# [PROVIDED RECORDS]
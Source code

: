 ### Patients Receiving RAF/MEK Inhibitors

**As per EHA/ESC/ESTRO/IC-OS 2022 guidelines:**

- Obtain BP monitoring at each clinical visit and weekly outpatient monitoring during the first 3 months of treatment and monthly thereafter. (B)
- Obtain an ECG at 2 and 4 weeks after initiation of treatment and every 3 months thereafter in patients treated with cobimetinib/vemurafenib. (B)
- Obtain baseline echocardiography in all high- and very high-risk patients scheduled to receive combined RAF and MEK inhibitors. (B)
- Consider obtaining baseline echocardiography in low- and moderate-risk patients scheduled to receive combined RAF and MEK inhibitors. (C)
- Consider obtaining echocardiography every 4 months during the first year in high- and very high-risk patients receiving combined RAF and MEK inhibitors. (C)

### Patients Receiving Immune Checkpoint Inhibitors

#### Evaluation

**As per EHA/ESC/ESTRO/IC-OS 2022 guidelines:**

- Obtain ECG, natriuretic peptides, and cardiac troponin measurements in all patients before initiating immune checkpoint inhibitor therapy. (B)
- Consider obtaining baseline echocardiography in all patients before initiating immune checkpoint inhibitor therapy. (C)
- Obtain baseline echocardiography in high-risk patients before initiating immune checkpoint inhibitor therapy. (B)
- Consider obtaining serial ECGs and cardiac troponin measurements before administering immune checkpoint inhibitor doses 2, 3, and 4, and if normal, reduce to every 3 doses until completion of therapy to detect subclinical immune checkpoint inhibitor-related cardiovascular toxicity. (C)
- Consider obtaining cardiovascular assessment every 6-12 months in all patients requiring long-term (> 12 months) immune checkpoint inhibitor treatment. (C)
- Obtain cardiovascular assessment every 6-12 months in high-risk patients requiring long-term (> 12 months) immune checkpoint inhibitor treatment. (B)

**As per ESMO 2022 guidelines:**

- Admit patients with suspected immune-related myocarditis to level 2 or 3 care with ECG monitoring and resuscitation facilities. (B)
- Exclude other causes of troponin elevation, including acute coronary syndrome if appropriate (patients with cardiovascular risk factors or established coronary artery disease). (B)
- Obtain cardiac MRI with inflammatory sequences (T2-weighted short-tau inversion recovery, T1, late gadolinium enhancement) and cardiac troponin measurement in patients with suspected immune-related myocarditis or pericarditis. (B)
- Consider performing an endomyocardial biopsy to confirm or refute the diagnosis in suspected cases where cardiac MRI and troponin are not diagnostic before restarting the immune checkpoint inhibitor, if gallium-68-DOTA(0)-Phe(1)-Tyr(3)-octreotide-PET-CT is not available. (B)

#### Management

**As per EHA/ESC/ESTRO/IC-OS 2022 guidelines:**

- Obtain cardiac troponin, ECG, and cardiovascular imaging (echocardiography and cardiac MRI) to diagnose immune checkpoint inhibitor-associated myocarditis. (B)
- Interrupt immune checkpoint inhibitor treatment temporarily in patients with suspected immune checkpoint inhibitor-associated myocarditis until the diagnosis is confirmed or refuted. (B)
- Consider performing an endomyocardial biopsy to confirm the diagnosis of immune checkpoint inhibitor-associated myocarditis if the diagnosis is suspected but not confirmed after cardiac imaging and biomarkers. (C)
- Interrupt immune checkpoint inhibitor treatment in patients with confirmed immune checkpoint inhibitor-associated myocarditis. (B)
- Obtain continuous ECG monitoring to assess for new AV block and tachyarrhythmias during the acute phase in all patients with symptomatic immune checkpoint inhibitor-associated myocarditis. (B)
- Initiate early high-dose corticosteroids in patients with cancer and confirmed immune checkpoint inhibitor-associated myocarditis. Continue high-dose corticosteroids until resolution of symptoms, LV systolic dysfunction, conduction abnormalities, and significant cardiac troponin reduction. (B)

# [EXERCISE REQUIREMENTS]
Starting at the line above that contains "- Obtain ECG, natriuretic", repeat each line exactly up to and including the line that contains "- Consider obtaining baseline echocardiography in all", and stop there.

# [TASK OUTPUT]
- Obtain ECG, natriuretic peptides, and cardiac troponin measurements in all patients before initiating immune checkpoint inhibitor therapy. (B)
- Consider obtaining baseline echocardiography in all patients before initiating immune checkpoint inhibitor therapy. (C)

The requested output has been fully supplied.